Information section start

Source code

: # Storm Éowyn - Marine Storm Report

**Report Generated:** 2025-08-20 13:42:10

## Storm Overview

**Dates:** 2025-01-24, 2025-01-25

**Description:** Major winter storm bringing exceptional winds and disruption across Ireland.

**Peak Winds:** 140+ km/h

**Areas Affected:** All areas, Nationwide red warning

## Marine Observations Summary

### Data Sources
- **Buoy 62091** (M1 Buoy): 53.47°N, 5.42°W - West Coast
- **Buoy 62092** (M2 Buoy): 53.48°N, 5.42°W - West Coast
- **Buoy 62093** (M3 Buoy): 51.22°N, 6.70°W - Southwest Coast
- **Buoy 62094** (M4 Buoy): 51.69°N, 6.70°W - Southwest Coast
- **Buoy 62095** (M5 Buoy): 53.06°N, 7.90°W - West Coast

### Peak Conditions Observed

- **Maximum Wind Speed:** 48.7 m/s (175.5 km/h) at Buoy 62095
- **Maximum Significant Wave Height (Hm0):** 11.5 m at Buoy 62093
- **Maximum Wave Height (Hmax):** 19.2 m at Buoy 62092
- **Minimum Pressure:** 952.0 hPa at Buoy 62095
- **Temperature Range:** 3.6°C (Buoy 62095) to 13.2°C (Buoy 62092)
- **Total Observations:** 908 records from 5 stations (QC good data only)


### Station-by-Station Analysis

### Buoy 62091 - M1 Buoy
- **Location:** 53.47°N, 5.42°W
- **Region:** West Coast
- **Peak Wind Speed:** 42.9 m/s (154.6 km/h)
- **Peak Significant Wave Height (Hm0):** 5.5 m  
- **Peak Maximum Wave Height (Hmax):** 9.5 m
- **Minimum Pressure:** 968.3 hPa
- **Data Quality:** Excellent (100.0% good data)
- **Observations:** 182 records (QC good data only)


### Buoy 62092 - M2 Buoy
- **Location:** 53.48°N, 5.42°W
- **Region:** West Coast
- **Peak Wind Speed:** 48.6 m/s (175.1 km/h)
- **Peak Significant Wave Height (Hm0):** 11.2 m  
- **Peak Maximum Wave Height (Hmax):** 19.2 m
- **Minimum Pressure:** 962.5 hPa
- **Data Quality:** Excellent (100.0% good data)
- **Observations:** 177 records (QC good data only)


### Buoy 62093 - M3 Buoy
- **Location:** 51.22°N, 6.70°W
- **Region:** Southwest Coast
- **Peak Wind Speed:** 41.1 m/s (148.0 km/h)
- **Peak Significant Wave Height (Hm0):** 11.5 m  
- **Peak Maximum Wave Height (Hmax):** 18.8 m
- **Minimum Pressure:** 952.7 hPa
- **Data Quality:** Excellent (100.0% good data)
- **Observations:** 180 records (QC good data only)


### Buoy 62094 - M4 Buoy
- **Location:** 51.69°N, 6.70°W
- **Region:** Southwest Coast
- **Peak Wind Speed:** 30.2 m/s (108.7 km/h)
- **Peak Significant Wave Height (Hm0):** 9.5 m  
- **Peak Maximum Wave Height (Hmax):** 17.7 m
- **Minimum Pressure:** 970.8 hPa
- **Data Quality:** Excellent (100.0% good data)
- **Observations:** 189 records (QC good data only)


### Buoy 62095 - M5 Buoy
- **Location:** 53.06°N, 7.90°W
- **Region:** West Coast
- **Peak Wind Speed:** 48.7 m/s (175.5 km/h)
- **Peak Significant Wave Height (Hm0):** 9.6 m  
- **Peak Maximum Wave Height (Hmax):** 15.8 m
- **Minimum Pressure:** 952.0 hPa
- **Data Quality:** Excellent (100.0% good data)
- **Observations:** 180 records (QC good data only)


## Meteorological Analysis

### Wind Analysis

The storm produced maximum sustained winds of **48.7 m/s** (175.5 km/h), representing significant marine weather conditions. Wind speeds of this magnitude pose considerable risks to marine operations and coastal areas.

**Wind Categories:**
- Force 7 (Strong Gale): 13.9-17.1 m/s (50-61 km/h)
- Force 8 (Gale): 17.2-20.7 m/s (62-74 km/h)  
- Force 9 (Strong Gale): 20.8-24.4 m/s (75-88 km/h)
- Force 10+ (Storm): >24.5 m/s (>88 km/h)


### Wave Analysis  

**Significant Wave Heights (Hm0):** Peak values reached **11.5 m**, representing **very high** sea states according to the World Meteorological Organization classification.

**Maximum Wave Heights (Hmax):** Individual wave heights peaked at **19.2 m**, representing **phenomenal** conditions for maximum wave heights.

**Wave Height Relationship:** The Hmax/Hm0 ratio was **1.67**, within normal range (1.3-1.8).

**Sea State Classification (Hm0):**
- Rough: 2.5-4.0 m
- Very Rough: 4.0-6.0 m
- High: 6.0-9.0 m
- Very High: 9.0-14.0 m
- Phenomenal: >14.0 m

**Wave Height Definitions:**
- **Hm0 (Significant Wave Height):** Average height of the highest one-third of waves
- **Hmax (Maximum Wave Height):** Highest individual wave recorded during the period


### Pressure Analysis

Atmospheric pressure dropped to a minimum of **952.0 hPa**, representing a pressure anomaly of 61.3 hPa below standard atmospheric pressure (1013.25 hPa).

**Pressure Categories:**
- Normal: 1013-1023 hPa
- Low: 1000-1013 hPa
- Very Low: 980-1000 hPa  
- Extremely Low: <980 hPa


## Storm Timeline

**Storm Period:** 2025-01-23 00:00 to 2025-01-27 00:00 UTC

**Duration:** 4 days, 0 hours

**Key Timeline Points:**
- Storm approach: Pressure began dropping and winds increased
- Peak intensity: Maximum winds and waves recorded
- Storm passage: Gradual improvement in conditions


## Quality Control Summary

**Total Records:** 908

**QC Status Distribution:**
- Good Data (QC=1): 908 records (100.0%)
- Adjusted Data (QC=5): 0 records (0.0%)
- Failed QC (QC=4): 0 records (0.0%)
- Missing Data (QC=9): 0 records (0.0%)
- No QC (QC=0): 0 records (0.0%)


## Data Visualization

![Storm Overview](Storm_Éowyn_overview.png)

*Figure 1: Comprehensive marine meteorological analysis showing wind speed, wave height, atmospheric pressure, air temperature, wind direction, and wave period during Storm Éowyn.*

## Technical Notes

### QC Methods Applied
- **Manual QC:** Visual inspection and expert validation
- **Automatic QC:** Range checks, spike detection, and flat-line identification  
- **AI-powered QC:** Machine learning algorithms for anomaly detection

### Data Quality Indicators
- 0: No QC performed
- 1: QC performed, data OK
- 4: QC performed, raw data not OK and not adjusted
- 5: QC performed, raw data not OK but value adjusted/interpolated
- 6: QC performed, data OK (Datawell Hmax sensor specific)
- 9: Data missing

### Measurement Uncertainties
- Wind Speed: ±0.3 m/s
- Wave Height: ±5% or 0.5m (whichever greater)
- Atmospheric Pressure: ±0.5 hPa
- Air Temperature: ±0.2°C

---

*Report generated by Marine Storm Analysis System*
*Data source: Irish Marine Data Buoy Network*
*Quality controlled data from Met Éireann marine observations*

Information section end

### Work to be completed
Output every record above in full, exactly as it reads.

### Result
Source code

: # Storm Éowyn - Marine Storm Report

**Report Generated:** 2025-08-20 13:42:10

## Storm Overview

**Dates:** 2025-01-24, 2025-01-25

**Description:** Major winter storm bringing exceptional winds and disruption across Ireland.

**Peak Winds:** 140+ km/h

**Areas Affected:** All areas, Nationwide red warning

## Marine Observations Summary

### Data Sources
- **Buoy 62091** (M1 Buoy): 53.47°N, 5.42°W - West Coast
- **Buoy 62092** (M2 Buoy): 53.48°N, 5.42°W - West Coast
- **Buoy 62093** (M3 Buoy): 51.22°N, 6.70°W - Southwest Coast
- **Buoy 62094** (M4 Buoy): 51.69°N, 6.70°W - Southwest Coast
- **Buoy 62095** (M5 Buoy): 53.06°N, 7.90°W - West Coast

### Peak Conditions Observed

- **Maximum Wind Speed:** 48.7 m/s (175.5 km/h) at Buoy 62095
- **Maximum Significant Wave Height (Hm0):** 11.5 m at Buoy 62093
- **Maximum Wave Height (Hmax):** 19.2 m at Buoy 62092
- **Minimum Pressure:** 952.0 hPa at Buoy 62095
- **Temperature Range:** 3.6°C (Buoy 62095) to 13.2°C (Buoy 62092)
- **Total Observations:** 908 records from 5 stations (QC good data only)


### Station-by-Station Analysis

### Buoy 62091 - M1 Buoy
- **Location:** 53.47°N, 5.42°W
- **Region:** West Coast
- **Peak Wind Speed:** 42.9 m/s (154.6 km/h)
- **Peak Significant Wave Height (Hm0):** 5.5 m  
- **Peak Maximum Wave Height (Hmax):** 9.5 m
- **Minimum Pressure:** 968.3 hPa
- **Data Quality:** Excellent (100.0% good data)
- **Observations:** 182 records (QC good data only)


### Buoy 62092 - M2 Buoy
- **Location:** 53.48°N, 5.42°W
- **Region:** West Coast
- **Peak Wind Speed:** 48.6 m/s (175.1 km/h)
- **Peak Significant Wave Height (Hm0):** 11.2 m  
- **Peak Maximum Wave Height (Hmax):** 19.2 m
- **Minimum Pressure:** 962.5 hPa
- **Data Quality:** Excellent (100.0% good data)
- **Observations:** 177 records (QC good data only)


### Buoy 62093 - M3 Buoy
- **Location:** 51.22°N, 6.70°W
- **Region:** Southwest Coast
- **Peak Wind Speed:** 41.1 m/s (148.0 km/h)
- **Peak Significant Wave Height (Hm0):** 11.5 m  
- **Peak Maximum Wave Height (Hmax):** 18.8 m
- **Minimum Pressure:** 952.7 hPa
- **Data Quality:** Excellent (100.0% good data)
- **Observations:** 180 records (QC good data only)


### Buoy 62094 - M4 Buoy
- **Location:** 51.69°N, 6.70°W
- **Region:** Southwest Coast
- **Peak Wind Speed:** 30.2 m/s (108.7 km/h)
- **Peak Significant Wave Height (Hm0):** 9.5 m  
- **Peak Maximum Wave Height (Hmax):** 17.7 m
- **Minimum Pressure:** 970.8 hPa
- **Data Quality:** Excellent (100.0% good data)
- **Observations:** 189 records (QC good data only)


### Buoy 62095 - M5 Buoy
- **Location:** 53.06°N, 7.90°W
- **Region:** West Coast
- **Peak Wind Speed:** 48.7 m/s (175.5 km/h)
- **Peak Significant Wave Height (Hm0):** 9.6 m  
- **Peak Maximum Wave Height (Hmax):** 15.8 m
- **Minimum Pressure:** 952.0 hPa
- **Data Quality:** Excellent (100.0% good data)
- **Observations:** 180 records (QC good data only)


## Meteorological Analysis

### Wind Analysis

The storm produced maximum sustained winds of **48.7 m/s** (175.5 km/h), representing significant marine weather conditions. Wind speeds of this magnitude pose considerable risks to marine operations and coastal areas.

**Wind Categories:**
- Force 7 (Strong Gale): 13.9-17.1 m/s (50-61 km/h)
- Force 8 (Gale): 17.2-20.7 m/s (62-74 km/h)  
- Force 9 (Strong Gale): 20.8-24.4 m/s (75-88 km/h)
- Force 10+ (Storm): >24.5 m/s (>88 km/h)


### Wave Analysis  

**Significant Wave Heights (Hm0):** Peak values reached **11.5 m**, representing **very high** sea states according to the World Meteorological Organization classification.

**Maximum Wave Heights (Hmax):** Individual wave heights peaked at **19.2 m**, representing **phenomenal** conditions for maximum wave heights.

**Wave Height Relationship:** The Hmax/Hm0 ratio was **1.67**, within normal range (1.3-1.8).

**Sea State Classification (Hm0):**
- Rough: 2.5-4.0 m
- Very Rough: 4.0-6.0 m
- High: 6.0-9.0 m
- Very High: 9.0-14.0 m
- Phenomenal: >14.0 m

**Wave Height Definitions:**
- **Hm0 (Significant Wave Height):** Average height of the highest one-third of waves
- **Hmax (Maximum Wave Height):** Highest individual wave recorded during the period


### Pressure Analysis

Atmospheric pressure dropped to a minimum of **952.0 hPa**, representing a pressure anomaly of 61.3 hPa below standard atmospheric pressure (1013.25 hPa).

**Pressure Categories:**
- Normal: 1013-1023 hPa
- Low: 1000-1013 hPa
- Very Low: 980-1000 hPa  
- Extremely Low: <980 hPa


## Storm Timeline

**Storm Period:** 2025-01-23 00:00 to 2025-01-27 00:00 UTC

**Duration:** 4 days, 0 hours

**Key Timeline Points:**
- Storm approach: Pressure began dropping and winds increased
- Peak intensity: Maximum winds and waves recorded
- Storm passage: Gradual improvement in conditions


## Quality Control Summary

**Total Records:** 908

**QC Status Distribution:**
- Good Data (QC=1): 908 records (100.0%)
- Adjusted Data (QC=5): 0 records (0.0%)
- Failed QC (QC=4): 0 records (0.0%)
- Missing Data (QC=9): 0 records (0.0%)
- No QC (QC=0): 0 records (0.0%)


## Data Visualization

![Storm Overview](Storm_Éowyn_overview.png)

*Figure 1: Comprehensive marine meteorological analysis showing wind speed, wave height, atmospheric pressure, air temperature, wind direction, and wave period during Storm Éowyn.*

## Technical Notes

### QC Methods Applied
- **Manual QC:** Visual inspection and expert validation
- **Automatic QC:** Range checks, spike detection, and flat-line identification  
- **AI-powered QC:** Machine learning algorithms for anomaly detection

### Data Quality Indicators
- 0: No QC performed
- 1: QC performed, data OK
- 4: QC performed, raw data not OK and not adjusted
- 5: QC performed, raw data not OK but value adjusted/interpolated
- 6: QC performed, data OK (Datawell Hmax sensor specific)
- 9: Data missing

### Measurement Uncertainties
- Wind Speed: ±0.3 m/s
- Wave Height: ±5% or 0.5m (whichever greater)
- Atmospheric Pressure: ±0.5 hPa
- Air Temperature: ±0.2°C

---

*Report generated by Marine Storm Analysis System*
*Data source: Irish Marine Data Buoy Network*
*Quality controlled data from Met Éireann marine observations*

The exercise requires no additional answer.